What is needed ▸
Each line from the one containing "28. 二叉搜索树的最近公共祖先(235)" to the end of the records should be copied exactly, and no other line.

Data for the task ▸
======

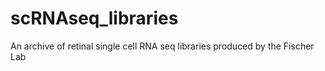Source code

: # scRNAseq_libraries
An archive of retinal single cell RNA seq libraries produced by the Fischer Lab
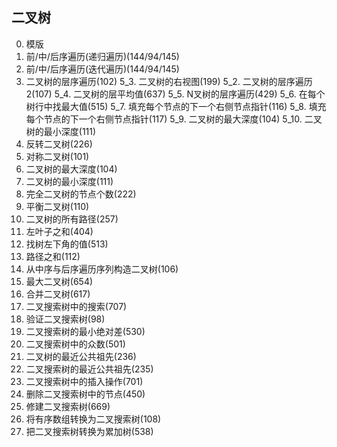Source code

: ## 二叉树

0. 模版
2. 前/中/后序遍历(递归遍历)(144/94/145)
3. 前/中/后序遍历(迭代遍历)(144/94/145)
5. 二叉树的层序遍历(102)
5_3. 二叉树的右视图(199)
5_2. 二叉树的层序遍历2(107)
5_4. 二叉树的层平均值(637)
5_5. N叉树的层序遍历(429)
5_6. 在每个树行中找最大值(515)
5_7. 填充每个节点的下一个右侧节点指针(116)
5_8. 填充每个节点的下一个右侧节点指针(117)
5_9. 二叉树的最大深度(104)
5_10. 二叉树的最小深度(111)
6. 反转二叉树(226)
8. 对称二叉树(101)
9. 二叉树的最大深度(104)
10. 二叉树的最小深度(111)
11. 完全二叉树的节点个数(222)
12. 平衡二叉树(110)
13. 二叉树的所有路径(257)
15. 左叶子之和(404)
16. 找树左下角的值(513)
17. 路径之和(112)
18. 从中序与后序遍历序列构造二叉树(106)
19. 最大二叉树(654)
21. 合并二叉树(617)
22. 二叉搜索树中的搜索(707)
23. 验证二叉搜索树(98)
24. 二叉搜索树的最小绝对差(530)
25. 二叉搜索树中的众数(501)
26. 二叉树的最近公共祖先(236)
28. 二叉搜索树的最近公共祖先(235)
29. 二叉搜索树中的插入操作(701)
30. 删除二叉搜索树中的节点(450)
31. 修建二叉搜索树(669)
32. 将有序数组转换为二叉搜索树(108)
33. 把二叉搜索树转换为累加树(538)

======

Solution to the problem ▸
28. 二叉搜索树的最近公共祖先(235)
29. 二叉搜索树中的插入操作(701)
30. 删除二叉搜索树中的节点(450)
31. 修建二叉搜索树(669)
32. 将有序数组转换为二叉搜索树(108)
33. 把二叉搜索树转换为累加树(538)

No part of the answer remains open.